The crypto exchange Abra has settled with the U.S. Securities and Exchange Commission (SEC) for a yet-to-be-determined amount over charges stemming from alleged unregistered investment offerings.
The SEC specifically accused Abra’s parent company, Plutus Lending LLC, of failing to register its retail crypto asset lending product, Abra Earn. Abra settled the SEC’s charges without admitting or denying the allegations.
The exchange began offering Abra Earn in 2020, allowing users to tender their crypto to earn an interest rate. The product secured approximately $600 million worth of assets at its height, according to the SEC, which alleges that Abra Earn was an unregistered security.
The regulator also accuses the exchange of operating as an unregistered investment company, alleging the firm held more than 40 percent of its total assets, excluding cash, in investment securities.
Abra has agreed to pay a civil penalty determined by the court.

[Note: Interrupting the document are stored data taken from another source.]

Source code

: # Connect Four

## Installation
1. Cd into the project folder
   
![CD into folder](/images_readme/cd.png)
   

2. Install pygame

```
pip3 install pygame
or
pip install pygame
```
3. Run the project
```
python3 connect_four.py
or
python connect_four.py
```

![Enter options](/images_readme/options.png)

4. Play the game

In June, the exchange also settled with a slew of state regulators in Arkansas, Connecticut, Georgia, Ohio, Oregon, Texas, Vermont and Washington State.
The state regulators had launched a joint investigation into the firm and accused it of operating without the proper licenses, according to a press release by the Conference of State Bank Supervisors (CSBS).
The regulators fined Abra $250,000 per jurisdiction and ordered the exchange to pay customers back up to $82.1 million worth of crypto assets.